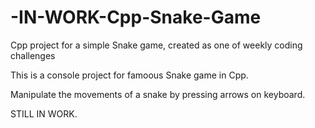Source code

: # -IN-WORK-Cpp-Snake-Game
Cpp project for a simple Snake game, created as one of weekly coding challenges

This is a console project for famoous Snake game in Cpp.

Manipulate the movements of a snake by pressing arrows on keyboard.

STILL IN WORK.
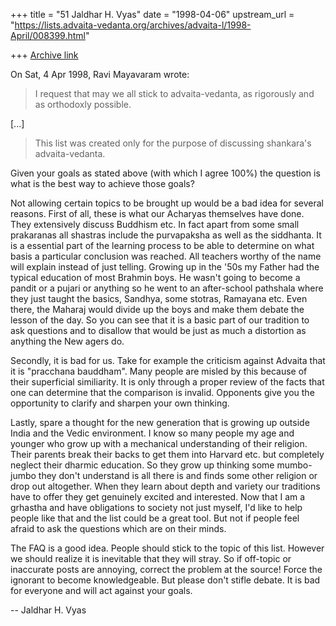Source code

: +++
title = "51 Jaldhar H. Vyas"
date = "1998-04-06"
upstream_url = "https://lists.advaita-vedanta.org/archives/advaita-l/1998-April/008399.html"

+++
[Archive link](https://lists.advaita-vedanta.org/archives/advaita-l/1998-April/008399.html)

On Sat, 4 Apr 1998, Ravi Mayavaram wrote:

> I request that may we all stick
> to advaita-vedanta, as rigorously and as orthodoxly possible.

[...]

> This list was created only
> for the purpose of discussing shankara's advaita-vedanta.

Given your goals as stated above (with which I agree 100%) the question is
what is the best way to achieve those goals?

Not allowing certain topics to be brought up would be a bad idea for
several reasons.  First of all, these is what our Acharyas themselves have
done.  They extensively discuss Buddhism etc.  In fact apart from some
small prakaranas all shastras include the purvapaksha as well as the
siddhanta.  It is a essential part of the learning process to be able to
determine on what basis a particular conclusion was reached.  All teachers
worthy of the name will explain instead of just telling.  Growing up in
the '50s my Father had the typical education of most Brahmin boys.  He
wasn't going to become a pandit or a pujari or anything so he went to an
after-school pathshala where they just taught the basics, Sandhya, some
stotras, Ramayana etc.  Even there, the Maharaj would divide up the boys
and make them debate the lesson of the day.  So you can see that it is a
basic part of our tradition to ask questions and to disallow that would be
just as much a distortion as anything the New agers do.

Secondly, it is bad for us.  Take for example the criticism against
Advaita that it is "pracchana bauddham".  Many people are misled by this
because of their superficial similiarity.  It is only through a proper
review of the facts that one can determine that the comparison is invalid.
Opponents give you the opportunity to clarify and sharpen your own
thinking.

Lastly, spare a thought for the new generation that is growing up outside
India and the Vedic environment.  I know so many people my age and younger
who grow up with a mechanical understanding of their religion.  Their
parents break their backs to get them into Harvard etc. but completely
neglect their dharmic education.  So they grow up thinking some
mumbo-jumbo they don't understand is all there is and finds some other
religion or drop out altogether.  When they learn about depth and variety
our traditions have to offer they get genuinely excited and interested.
Now that I am a grhastha and have obligations to society not just myself,
I'd like to help people like that and the list could be a great tool.  But
not if people feel afraid to ask the questions which are on their minds.

The FAQ is a good idea.  People should stick to the topic of this list.
However we should realize it is inevitable that they will stray.  So if
off-topic or inaccurate posts are annoying, correct the problem at the
source! Force the ignorant to become knowledgeable.  But please don't
stifle debate.  It is bad for everyone and will act against your goals.

--
Jaldhar H. Vyas <jaldhar at braincells.com>

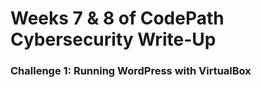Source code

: # Weeks 7 & 8 of CodePath Cybersecurity Write-Up 

### Challenge 1: Running WordPress with VirtualBox
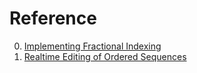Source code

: # Reference

0. [Implementing Fractional Indexing](https://observablehq.com/@dgreensp/implementing-fractional-indexing)
0. [Realtime Editing of Ordered Sequences](https://www.figma.com/blog/realtime-editing-of-ordered-sequences/)

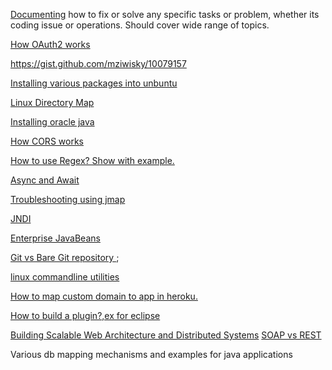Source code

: [Documenting](https://github.com/bhochhi/howto-guide/wiki) how to fix or solve any specific tasks or problem, whether its coding issue or operations. Should cover wide range of topics.

[How OAuth2 works](https://gist.github.com/mziwisky/10079157)

https://gist.github.com/mziwisky/10079157



[Installing various packages into unbuntu](https://github.com/bhochhi/howto-guide/wiki/command-line-installation-of-various-packages-in-ubuntu)

[Linux Directory Map](https://github.com/bhochhi/howto-guide/wiki/Linux-Directory)

[Installing oracle java](http://askubuntu.com/questions/521145/how-to-install-oracle-java-on-ubuntu-14-04)

[How CORS works](http://www.html5rocks.com/en/tutorials/cors/)

[How to use Regex? Show with example.](https://github.com/bhochhi/howto-guide/wiki/regex)

[Async and Await](https://github.com/bhochhi/howto-guide/wiki/Async-and-Await)

[Troubleshooting using jmap](https://github.com/bhochhi/howto-guide/wiki/Troubleshooting-using-jmap)

[JNDI](https://github.com/bhochhi/howto-guide/wiki/JNDI)

[Enterprise JavaBeans](https://github.com/bhochhi/howto-guide/wiki/Enterprise-JavaBeans)

[Git vs Bare Git repository ](http://www.saintsjd.com/2011/01/what-is-a-bare-git-repository/);

[linux commandline utilities](https://github.com/bhochhi/howto-guide/wiki/linux-command-line-tools)

[How to map custom domain to app in heroku.](https://github.com/bhochhi/howto-guide/wiki/JNDI)

[How to build a plugin?,ex for eclipse]()

[Building Scalable Web Architecture and Distributed Systems](http://www.drdobbs.com/web-development/building-scalable-web-architecture-and-d/240142422)
[SOAP vs REST](http://spf13.com/post/soap-vs-rest)

Various db mapping mechanisms and examples for java applications


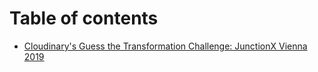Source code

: # Table of contents

* [Cloudinary's Guess the Transformation Challenge: JunctionX Vienna 2019](README.md)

━━━━━━

* PROBLEM REQUIREMENTS:
Above is a listing; print exactly its lines from the one with "apart from some" through the one with "religion or drop", and no other lines.

* ANSWER TO THIS PROBLEM:
done.  They extensively discuss Buddhism etc.  In fact apart from some
small prakaranas all shastras include the purvapaksha as well as the
siddhanta.  It is a essential part of the learning process to be able to
determine on what basis a particular conclusion was reached.  All teachers
worthy of the name will explain instead of just telling.  Growing up in
the '50s my Father had the typical education of most Brahmin boys.  He
wasn't going to become a pandit or a pujari or anything so he went to an
after-school pathshala where they just taught the basics, Sandhya, some
stotras, Ramayana etc.  Even there, the Maharaj would divide up the boys
and make them debate the lesson of the day.  So you can see that it is a
basic part of our tradition to ask questions and to disallow that would be
just as much a distortion as anything the New agers do.

Secondly, it is bad for us.  Take for example the criticism against
Advaita that it is "pracchana bauddham".  Many people are misled by this
because of their superficial similiarity.  It is only through a proper
review of the facts that one can determine that the comparison is invalid.
Opponents give you the opportunity to clarify and sharpen your own
thinking.

Lastly, spare a thought for the new generation that is growing up outside
India and the Vedic environment.  I know so many people my age and younger
who grow up with a mechanical understanding of their religion.  Their
parents break their backs to get them into Harvard etc. but completely
neglect their dharmic education.  So they grow up thinking some
mumbo-jumbo they don't understand is all there is and finds some other
religion or drop out altogether.  When they learn about depth and variety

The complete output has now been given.